Documenting During COVID-19 – What You Need to Know
NCMIC - June 18, 2020
As a DC, it’s only natural to want to help your patients attain their best health status. But this has been a challenge as a result of state restrictions on providing chiropractic care at the office and patients who are self-isolating to avoid catching the virus.
That’s why many DCs have been consulting with patients outside of the normal practice setting and through nontraditional means.
Documenting the Nontraditional
Many doctors, for example, are using video, phone, email or text messaging to advise patients about their past or present health concerns, proper nutrition and exercises. As well-intentioned as these efforts may be, what can happen is that proper documentation gets shortchanged, putting the DC and the doctor’s practice at risk.
Keep in mind that you should use the same standards for documenting clinical advice, continuity of treatment and informed consent discussions that you would use in your office. Patient interactions are supposed to be part of the chart, and in some states, they could be deemed to include electronic messaging, such as text messages. If you are not uniform in which messages you keep and which ones you delete, it could also give rise to an argument that certain messages were intentionally deleted.
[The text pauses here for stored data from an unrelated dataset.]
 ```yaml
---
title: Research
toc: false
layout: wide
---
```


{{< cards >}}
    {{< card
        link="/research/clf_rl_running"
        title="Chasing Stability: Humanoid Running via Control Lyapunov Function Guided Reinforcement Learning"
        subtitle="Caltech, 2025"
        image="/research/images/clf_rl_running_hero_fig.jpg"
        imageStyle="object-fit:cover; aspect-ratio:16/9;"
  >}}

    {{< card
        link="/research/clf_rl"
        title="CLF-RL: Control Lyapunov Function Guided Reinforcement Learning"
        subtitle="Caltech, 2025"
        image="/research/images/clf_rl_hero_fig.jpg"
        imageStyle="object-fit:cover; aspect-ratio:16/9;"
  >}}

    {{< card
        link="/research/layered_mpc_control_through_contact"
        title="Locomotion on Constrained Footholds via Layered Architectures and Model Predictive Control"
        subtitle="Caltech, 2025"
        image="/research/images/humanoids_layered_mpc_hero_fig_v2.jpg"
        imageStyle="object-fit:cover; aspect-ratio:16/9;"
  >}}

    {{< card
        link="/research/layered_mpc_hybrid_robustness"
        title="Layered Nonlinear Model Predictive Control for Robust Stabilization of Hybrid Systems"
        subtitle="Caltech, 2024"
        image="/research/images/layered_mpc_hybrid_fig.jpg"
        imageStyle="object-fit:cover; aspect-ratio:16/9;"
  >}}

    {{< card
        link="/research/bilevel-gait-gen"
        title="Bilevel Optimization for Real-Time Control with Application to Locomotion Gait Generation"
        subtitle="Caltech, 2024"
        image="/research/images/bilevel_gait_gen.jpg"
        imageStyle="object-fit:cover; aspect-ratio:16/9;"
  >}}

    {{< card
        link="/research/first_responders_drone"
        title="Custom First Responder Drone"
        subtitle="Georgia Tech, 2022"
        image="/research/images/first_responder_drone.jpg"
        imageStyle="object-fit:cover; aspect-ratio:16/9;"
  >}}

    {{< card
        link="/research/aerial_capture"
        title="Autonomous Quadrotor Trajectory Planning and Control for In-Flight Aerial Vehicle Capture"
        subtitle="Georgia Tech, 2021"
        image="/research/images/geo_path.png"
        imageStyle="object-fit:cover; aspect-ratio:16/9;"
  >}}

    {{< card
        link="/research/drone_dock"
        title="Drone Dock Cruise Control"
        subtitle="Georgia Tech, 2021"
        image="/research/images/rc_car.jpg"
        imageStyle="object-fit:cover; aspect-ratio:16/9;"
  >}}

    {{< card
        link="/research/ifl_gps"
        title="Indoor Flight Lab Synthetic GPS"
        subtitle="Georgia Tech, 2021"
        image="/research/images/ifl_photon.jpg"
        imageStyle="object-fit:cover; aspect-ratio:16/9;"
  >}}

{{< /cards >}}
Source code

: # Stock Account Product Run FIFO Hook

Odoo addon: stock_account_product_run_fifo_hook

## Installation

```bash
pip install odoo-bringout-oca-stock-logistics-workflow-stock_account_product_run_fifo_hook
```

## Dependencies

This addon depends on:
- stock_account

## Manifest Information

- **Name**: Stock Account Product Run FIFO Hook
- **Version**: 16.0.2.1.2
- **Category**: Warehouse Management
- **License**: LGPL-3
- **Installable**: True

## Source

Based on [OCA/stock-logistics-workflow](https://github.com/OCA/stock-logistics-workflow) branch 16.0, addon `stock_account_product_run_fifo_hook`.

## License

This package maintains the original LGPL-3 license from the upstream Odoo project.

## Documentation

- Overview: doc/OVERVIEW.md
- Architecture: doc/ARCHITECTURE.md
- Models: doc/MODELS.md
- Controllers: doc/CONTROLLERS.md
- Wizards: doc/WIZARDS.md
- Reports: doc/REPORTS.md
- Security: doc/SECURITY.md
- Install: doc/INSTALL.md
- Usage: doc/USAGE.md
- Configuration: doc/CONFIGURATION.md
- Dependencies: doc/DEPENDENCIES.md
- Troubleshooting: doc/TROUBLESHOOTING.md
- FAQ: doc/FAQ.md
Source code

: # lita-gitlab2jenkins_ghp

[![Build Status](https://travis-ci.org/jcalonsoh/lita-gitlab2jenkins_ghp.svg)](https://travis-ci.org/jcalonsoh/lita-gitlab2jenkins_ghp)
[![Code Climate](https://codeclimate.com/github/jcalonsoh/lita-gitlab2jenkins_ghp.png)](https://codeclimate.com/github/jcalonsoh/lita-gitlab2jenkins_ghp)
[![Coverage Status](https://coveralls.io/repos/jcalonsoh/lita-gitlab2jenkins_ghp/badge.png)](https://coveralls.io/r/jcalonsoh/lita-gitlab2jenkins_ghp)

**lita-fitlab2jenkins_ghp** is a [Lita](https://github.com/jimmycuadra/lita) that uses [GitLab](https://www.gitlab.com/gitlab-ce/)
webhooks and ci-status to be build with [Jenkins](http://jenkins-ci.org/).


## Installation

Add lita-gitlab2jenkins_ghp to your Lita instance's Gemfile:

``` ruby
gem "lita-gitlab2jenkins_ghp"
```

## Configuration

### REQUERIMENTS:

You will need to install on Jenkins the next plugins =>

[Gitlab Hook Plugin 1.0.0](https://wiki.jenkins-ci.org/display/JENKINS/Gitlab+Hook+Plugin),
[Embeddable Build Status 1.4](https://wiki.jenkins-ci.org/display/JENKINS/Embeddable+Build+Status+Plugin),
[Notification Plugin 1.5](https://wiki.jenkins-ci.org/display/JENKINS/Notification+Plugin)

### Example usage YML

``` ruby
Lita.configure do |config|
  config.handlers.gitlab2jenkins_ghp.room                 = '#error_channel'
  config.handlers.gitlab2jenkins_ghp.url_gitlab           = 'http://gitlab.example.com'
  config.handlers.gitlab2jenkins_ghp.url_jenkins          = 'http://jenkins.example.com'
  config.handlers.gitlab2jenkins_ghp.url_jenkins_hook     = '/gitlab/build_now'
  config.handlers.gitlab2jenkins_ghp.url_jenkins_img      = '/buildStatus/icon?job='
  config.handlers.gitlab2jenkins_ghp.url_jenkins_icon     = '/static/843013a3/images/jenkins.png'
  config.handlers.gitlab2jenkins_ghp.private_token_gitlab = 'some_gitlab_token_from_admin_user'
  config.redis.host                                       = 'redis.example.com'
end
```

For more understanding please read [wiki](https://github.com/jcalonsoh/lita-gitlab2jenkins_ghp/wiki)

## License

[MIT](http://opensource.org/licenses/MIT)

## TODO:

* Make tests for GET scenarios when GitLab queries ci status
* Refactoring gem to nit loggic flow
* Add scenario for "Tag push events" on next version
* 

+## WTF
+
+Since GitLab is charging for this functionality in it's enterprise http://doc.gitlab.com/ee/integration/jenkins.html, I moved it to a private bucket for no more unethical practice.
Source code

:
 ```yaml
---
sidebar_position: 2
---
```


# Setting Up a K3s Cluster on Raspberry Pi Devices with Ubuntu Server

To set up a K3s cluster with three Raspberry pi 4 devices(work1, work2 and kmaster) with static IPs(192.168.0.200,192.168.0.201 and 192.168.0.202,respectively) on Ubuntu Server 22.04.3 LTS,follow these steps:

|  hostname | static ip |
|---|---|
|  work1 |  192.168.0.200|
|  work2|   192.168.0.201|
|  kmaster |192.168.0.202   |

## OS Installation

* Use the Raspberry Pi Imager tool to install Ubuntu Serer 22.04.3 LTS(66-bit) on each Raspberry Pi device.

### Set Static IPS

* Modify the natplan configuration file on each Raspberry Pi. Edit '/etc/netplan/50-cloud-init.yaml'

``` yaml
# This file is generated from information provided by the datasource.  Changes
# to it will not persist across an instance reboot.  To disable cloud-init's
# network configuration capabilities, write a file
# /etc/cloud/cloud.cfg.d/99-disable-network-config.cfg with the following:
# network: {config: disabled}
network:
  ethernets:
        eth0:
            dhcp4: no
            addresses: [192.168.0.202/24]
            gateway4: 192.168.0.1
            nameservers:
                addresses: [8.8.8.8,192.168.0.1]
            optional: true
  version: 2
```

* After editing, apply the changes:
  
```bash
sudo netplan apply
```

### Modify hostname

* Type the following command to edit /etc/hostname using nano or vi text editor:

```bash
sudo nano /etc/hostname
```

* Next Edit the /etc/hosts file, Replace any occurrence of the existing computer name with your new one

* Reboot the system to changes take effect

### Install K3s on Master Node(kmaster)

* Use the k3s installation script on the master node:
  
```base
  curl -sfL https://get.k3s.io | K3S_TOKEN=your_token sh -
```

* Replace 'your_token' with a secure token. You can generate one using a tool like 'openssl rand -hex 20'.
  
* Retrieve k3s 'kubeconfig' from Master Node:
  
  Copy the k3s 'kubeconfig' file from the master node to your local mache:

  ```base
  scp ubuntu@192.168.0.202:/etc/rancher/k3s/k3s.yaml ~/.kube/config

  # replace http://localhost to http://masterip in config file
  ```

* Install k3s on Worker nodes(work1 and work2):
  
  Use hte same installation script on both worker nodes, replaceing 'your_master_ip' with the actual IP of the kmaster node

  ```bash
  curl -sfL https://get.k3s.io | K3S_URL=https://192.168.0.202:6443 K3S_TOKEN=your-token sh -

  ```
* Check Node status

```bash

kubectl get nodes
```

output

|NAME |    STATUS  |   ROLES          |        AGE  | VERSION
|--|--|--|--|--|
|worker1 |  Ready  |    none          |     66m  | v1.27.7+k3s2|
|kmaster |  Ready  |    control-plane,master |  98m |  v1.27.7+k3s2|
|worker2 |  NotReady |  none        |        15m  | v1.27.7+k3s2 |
Additionally, HIPAA and state scope of practice requirements are at play, so make sure to maintain proper protocols and keep patient privacy paramount.
Especially with electronic communication, such as texting or email, there are some limitations you should recognize, which include:
- You will not be able to hear the patient’s tone or voice inflections and may misinterpret their intentions.
- You cannot see the patient’s body language or other nonverbal communication.
- You may not be as careful about what you say and how you say it as you would be in person at your practice.
After a Gap in Care
As a result of COVID-19 restrictions, many of your regular patients may be returning after a gap in care. With a new patient, you have certain protocols you follow. However, the issue can become a bit trickier if the patient has a lapse in care due to COVID-19 restrictions.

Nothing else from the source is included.